__Assignment__:
Make an exact copy of the records below, leaving every image out.

__Stored items__:
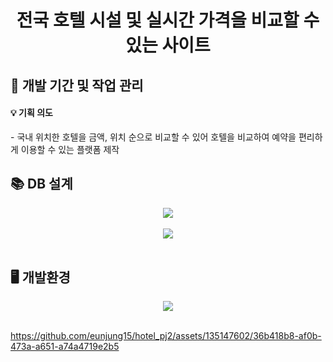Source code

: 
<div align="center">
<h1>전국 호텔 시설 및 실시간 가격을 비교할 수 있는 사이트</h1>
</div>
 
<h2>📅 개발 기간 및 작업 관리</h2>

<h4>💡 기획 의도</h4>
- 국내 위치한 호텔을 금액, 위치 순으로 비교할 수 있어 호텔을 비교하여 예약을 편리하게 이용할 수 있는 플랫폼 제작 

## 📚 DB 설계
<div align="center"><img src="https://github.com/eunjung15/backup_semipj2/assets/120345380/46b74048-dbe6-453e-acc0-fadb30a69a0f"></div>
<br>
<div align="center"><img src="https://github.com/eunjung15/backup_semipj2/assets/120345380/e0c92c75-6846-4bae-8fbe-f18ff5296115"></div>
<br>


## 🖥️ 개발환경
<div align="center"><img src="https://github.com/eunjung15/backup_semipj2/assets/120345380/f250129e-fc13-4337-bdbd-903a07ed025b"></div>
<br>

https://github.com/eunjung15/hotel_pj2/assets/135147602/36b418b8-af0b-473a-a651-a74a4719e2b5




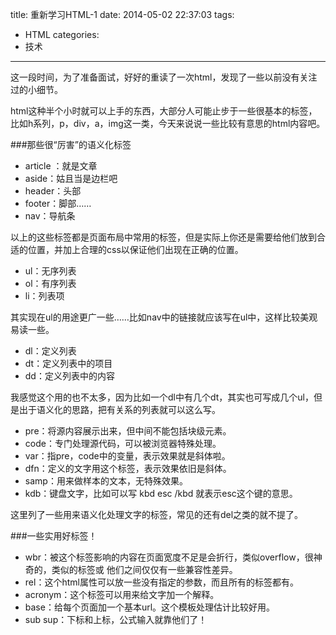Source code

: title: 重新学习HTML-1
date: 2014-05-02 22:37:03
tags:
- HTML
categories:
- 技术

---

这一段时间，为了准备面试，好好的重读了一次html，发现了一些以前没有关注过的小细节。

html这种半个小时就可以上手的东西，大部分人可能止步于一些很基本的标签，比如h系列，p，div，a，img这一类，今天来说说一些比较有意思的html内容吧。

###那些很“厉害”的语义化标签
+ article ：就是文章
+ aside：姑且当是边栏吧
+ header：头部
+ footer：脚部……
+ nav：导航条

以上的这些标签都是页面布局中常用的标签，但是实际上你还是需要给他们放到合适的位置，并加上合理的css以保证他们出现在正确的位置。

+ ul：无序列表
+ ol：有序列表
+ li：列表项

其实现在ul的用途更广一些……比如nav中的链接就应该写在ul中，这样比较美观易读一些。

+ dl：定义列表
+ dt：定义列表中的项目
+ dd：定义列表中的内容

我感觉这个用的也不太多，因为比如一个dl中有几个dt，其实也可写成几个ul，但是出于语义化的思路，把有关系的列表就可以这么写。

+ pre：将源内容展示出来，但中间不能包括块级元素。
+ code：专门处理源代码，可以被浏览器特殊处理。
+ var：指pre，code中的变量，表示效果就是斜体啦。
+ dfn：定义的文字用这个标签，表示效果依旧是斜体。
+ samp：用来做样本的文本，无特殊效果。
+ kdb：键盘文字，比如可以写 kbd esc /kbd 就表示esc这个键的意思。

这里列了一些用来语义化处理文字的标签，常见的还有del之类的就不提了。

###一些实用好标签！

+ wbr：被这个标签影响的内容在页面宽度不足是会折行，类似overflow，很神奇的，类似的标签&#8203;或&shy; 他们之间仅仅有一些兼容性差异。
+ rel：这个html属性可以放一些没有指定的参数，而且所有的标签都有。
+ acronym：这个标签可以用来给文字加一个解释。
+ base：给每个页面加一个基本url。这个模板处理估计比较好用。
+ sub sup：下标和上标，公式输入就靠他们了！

__Response to the task__:
Source code

: 
<div align="center">
<h1>전국 호텔 시설 및 실시간 가격을 비교할 수 있는 사이트</h1>
</div>
 
<h2>📅 개발 기간 및 작업 관리</h2>

<h4>💡 기획 의도</h4>
- 국내 위치한 호텔을 금액, 위치 순으로 비교할 수 있어 호텔을 비교하여 예약을 편리하게 이용할 수 있는 플랫폼 제작 

## 📚 DB 설계
<div align="center"><img src="https://github.com/eunjung15/backup_semipj2/assets/120345380/46b74048-dbe6-453e-acc0-fadb30a69a0f"></div>
<br>
<div align="center"><img src="https://github.com/eunjung15/backup_semipj2/assets/120345380/e0c92c75-6846-4bae-8fbe-f18ff5296115"></div>
<br>


## 🖥️ 개발환경
<div align="center"><img src="https://github.com/eunjung15/backup_semipj2/assets/120345380/f250129e-fc13-4337-bdbd-903a07ed025b"></div>
<br>

https://github.com/eunjung15/hotel_pj2/assets/135147602/36b418b8-af0b-473a-a651-a74a4719e2b5




Source code

: title: 重新学习HTML-1
date: 2014-05-02 22:37:03
tags:
- HTML
categories:
- 技术

---

这一段时间，为了准备面试，好好的重读了一次html，发现了一些以前没有关注过的小细节。

html这种半个小时就可以上手的东西，大部分人可能止步于一些很基本的标签，比如h系列，p，div，a，img这一类，今天来说说一些比较有意思的html内容吧。

###那些很“厉害”的语义化标签
+ article ：就是文章
+ aside：姑且当是边栏吧
+ header：头部
+ footer：脚部……
+ nav：导航条

以上的这些标签都是页面布局中常用的标签，但是实际上你还是需要给他们放到合适的位置，并加上合理的css以保证他们出现在正确的位置。

+ ul：无序列表
+ ol：有序列表
+ li：列表项

其实现在ul的用途更广一些……比如nav中的链接就应该写在ul中，这样比较美观易读一些。

+ dl：定义列表
+ dt：定义列表中的项目
+ dd：定义列表中的内容

我感觉这个用的也不太多，因为比如一个dl中有几个dt，其实也可写成几个ul，但是出于语义化的思路，把有关系的列表就可以这么写。

+ pre：将源内容展示出来，但中间不能包括块级元素。
+ code：专门处理源代码，可以被浏览器特殊处理。
+ var：指pre，code中的变量，表示效果就是斜体啦。
+ dfn：定义的文字用这个标签，表示效果依旧是斜体。
+ samp：用来做样本的文本，无特殊效果。
+ kdb：键盘文字，比如可以写 kbd esc /kbd 就表示esc这个键的意思。

这里列了一些用来语义化处理文字的标签，常见的还有del之类的就不提了。

###一些实用好标签！

+ wbr：被这个标签影响的内容在页面宽度不足是会折行，类似overflow，很神奇的，类似的标签&#8203;或&shy; 他们之间仅仅有一些兼容性差异。
+ rel：这个html属性可以放一些没有指定的参数，而且所有的标签都有。
+ acronym：这个标签可以用来给文字加一个解释。
+ base：给每个页面加一个基本url。这个模板处理估计比较好用。
+ sub sup：下标和上标，公式输入就靠他们了！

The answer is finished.